B-17 pilot honored for World War II heroics — 67 years later
That youthful feeling of invincibility was part of what helped Elmer Wulf, Hugh “Robbie” Robinson and their crew survive a Valentine’s Day, 1945, assault on their B-17 bomber and an emergency landing in rugged terrain during World War II.
The other factor in their survival: Wulf’s heroism.
Wulf’s wife, Jane, of Naperville, was presented Friday with the Distinguished Flying Cross, a prestigious military aviation award honoring her late husband’s skillful flying and selfless actions as he helped 10 crew members escape their damaged aircraft before making a crash landing.
Robinson, Wulf’s co-pilot that day, said Wulf kept the damaged bomber in the air after it lost first one of its four engines and then a second and third.
When the plane was running on its lone remaining engine and got dangerously close to the mountains below, Wulf ordered his entire crew to parachute out before he made an emergency landing.
Robinson said Wulf’s actions were driven by a belief they could survive and a strong desire not to get captured by the Germans.
“It wasn’t time to go, that’s all I can say,” Robinson said Friday in Willowbrook after a ceremony presenting Jane Wulf with the Distinguished Flying Cross. “But we weren’t captured and that was the one thing we didn’t want to be.”
Although Wulf received the award 67 years after the bombing mission over Brux, Czechoslovakia — and two years after his death — he deserved it all along, said Wendy Salberg, a case worker in U.S. Rep.

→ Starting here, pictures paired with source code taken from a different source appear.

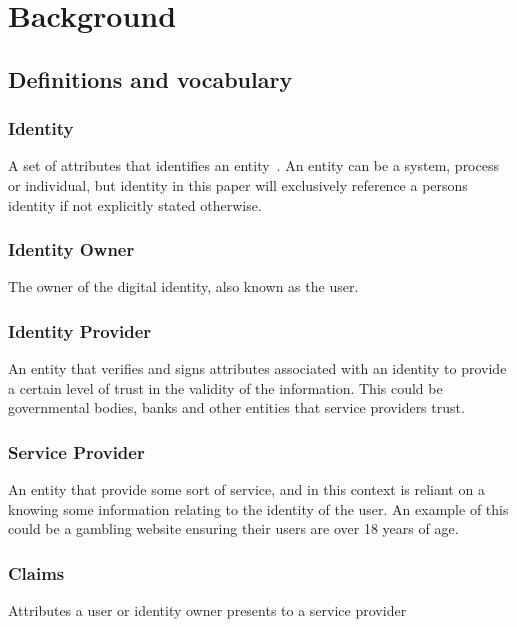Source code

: \chapter{Background}
\label{chap:background}

\section{Definitions and vocabulary}
\label{sec:background_definitions}

\subsection*{Identity}
A set of attributes that identifies an entity~\cite{Weik2001}. An entity can be a system, process or individual, but identity in this paper will exclusively reference a persons identity if not explicitly stated otherwise. 
\subsection*{Identity Owner}
The owner of the digital identity, also known as the user.

\subsection*{Identity Provider}
An entity that verifies and signs attributes associated with an identity to provide a certain level of trust in the validity of the information. This could be governmental bodies, banks and other entities that service providers trust.

\subsection*{Service Provider}
An entity that provide some sort of service, and in this context is reliant on a knowing some information relating to the identity of the user. An example of this could be a gambling website ensuring their users are over 18 years of age.

\subsection*{Claims}
Attributes a user or identity owner presents to a service provider 

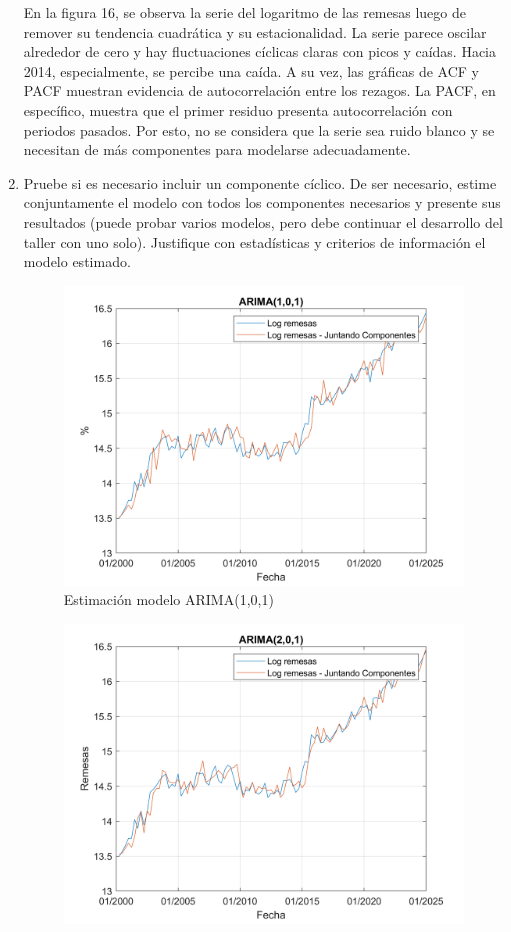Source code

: \documentclass{article}
\theoremstyle{remark}
\theoremstyle{definition}
\begin{document}
\begin{enumerate}[label=\emph{\alph*})]
\begin{tcolorbox}[title=Soluci\'on 3.d]
             En la figura 16, se observa la serie del logaritmo de las remesas luego de  remover su tendencia cuadrática y su estacionalidad. La serie parece oscilar alrededor de cero y hay fluctuaciones cíclicas claras con picos y caídas. Hacia 2014, especialmente, se percibe una caída. A su vez, las gráficas de ACF y PACF muestran evidencia de autocorrelación entre los rezagos. La PACF, en específico, muestra que el primer residuo presenta autocorrelación con periodos pasados. Por esto, no se considera que la serie sea ruido blanco y se necesitan de más componentes para modelarse adecuadamente. 
        \end{tcolorbox}
    

    \item {Pruebe si es necesario incluir un componente c\'iclico. De ser necesario, estime conjuntamente el modelo con todos los componentes necesarios y presente sus resultados (puede probar varios modelos, pero debe continuar el desarrollo del taller con uno solo). Justifique con estad\'isticas y criterios de informaci\'on el modelo estimado.}
        \begin{tcolorbox}[title=Soluci\'on 3.e]
            \begin{figure}[H]
                \centering
                \includegraphics[width=0.5\linewidth]{docs/Arima_1_0_1.png}
                \caption{Estimación modelo ARIMA(1,0,1)}
                \label{fig:enter-label}
            \end{figure}
            \begin{figure}[H]
                \centering
                \includegraphics[width=0.5\linewidth]{docs/Arima_1_0_2.png}

\end{figure}
\end{tcolorbox}
\end{enumerate}
\end{document}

Judy Biggert’s office.
Honors such as the Distinguished Flying Cross usually are given by a service member’s supervisors soon after the heroic event, Salberg said. But because that didn’t happen in Wulf’s case, it took the nomination of one of his crew members and three years of correspondence between the Air Force and Biggert’s office to bring him the recognition.
The initial recommendation came from crew member Charles Majors, said Wulf’s son, David. Majors was a radar operator and the 11th member of a crew that usually numbered 10.
He flew with Wulf only once, but Majors was the one who decided Wulf should be honored for his quick thinking, talented piloting and lifesaving actions during that mission.
“It would have meant a lot to him and also even more to us because he really deserved it,” Robinson said about the award, a cross-shaped medal hanging from a red, white and blue ribbon.
Opening the small box containing the cross, Jane Wulf marveled at the medal’s beauty.
“You have to look closely to see it’s not a cross — it’s crossed propellers,” she said. “It’s elegant.”
Receiving the honor, even two years after his death at age 89, brings Wulf into the company of famous pilots such as Charles Lindbergh, whom Biggert said was the first to receive it.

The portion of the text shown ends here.